TED Talk: Phillip Howard on Fixing a Legal System


“we’ve been trained to squint into this legal microscope, hoping that we can judge any dispute against the standard of a perfect society, where everyone will agree what’s fair, and where accidents will be extinct, risk will be no more. Of course, this is Utopia; it’s a formula for paralysis, not freedom.”

“You’ve got to judge law mainly by its effect on the broader society, not individual disputes.”

“the doctor’s saying, “Well, I doubt if that headache could be a tumor, but who would protect me if it were? So maybe I’ll just order the MRI.” Then you’ve wasted 200 billion dollars in unnecessary tests. If you make people self-conscious about their judgments, studies show you will make them make worse judgments.”

“Because what people can sue for establishes the boundaries for everybody else’s freedom.

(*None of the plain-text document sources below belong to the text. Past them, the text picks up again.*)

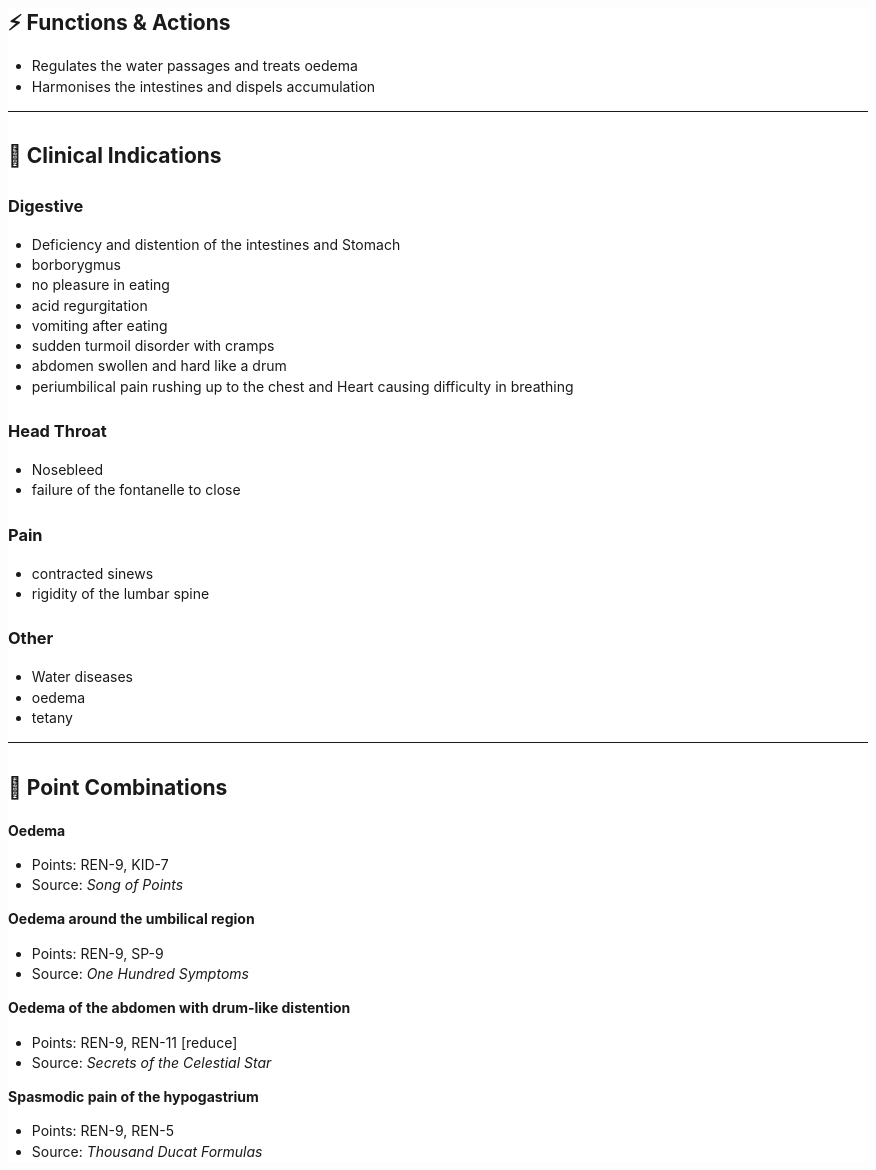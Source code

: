 
## ⚡ Functions & Actions
- Regulates the water passages and treats oedema
- Harmonises the intestines and dispels accumulation

---

## 🎯 Clinical Indications

### Digestive
- Deficiency and distention of the intestines and Stomach
- borborygmus
- no pleasure in eating
- acid regurgitation
- vomiting after eating
- sudden turmoil disorder with cramps
- abdomen swollen and hard like a drum
- periumbilical pain rushing up to the chest and Heart causing difficulty in breathing

### Head Throat
- Nosebleed
- failure of the fontanelle to close

### Pain
- contracted sinews
- rigidity of the lumbar spine

### Other
- Water diseases
- oedema
- tetany

---

## 🔗 Point Combinations

**Oedema**
- Points: REN-9, KID-7
- Source: *Song of Points*

**Oedema around the umbilical region**
- Points: REN-9, SP-9
- Source: *One Hundred Symptoms*

**Oedema of the abdomen with drum-like distention**
- Points: REN-9, REN-11 [reduce]
- Source: *Secrets of the Celestial Star*

**Spasmodic pain of the hypogastrium**
- Points: REN-9, REN-5
- Source: *Thousand Ducat Formulas*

If someone brings a lawsuit over, “A kid fell off the seesaw,” it doesn’t matter what happens in the lawsuit, all the seesaws will disappear. Because no one will want to take the risk of a lawsuit.”

“To make law simple so that you feel free, the people in charge have to be free to use their judgment to interpret and apply the law in accord with reasonable social norms. As you’re going down, and walking down the sidewalk during the day, you have to think that if there is a dispute, there’s somebody in society who sees it as their job to affirmatively protect you if you’re acting reasonably. That person doesn’t exist today.”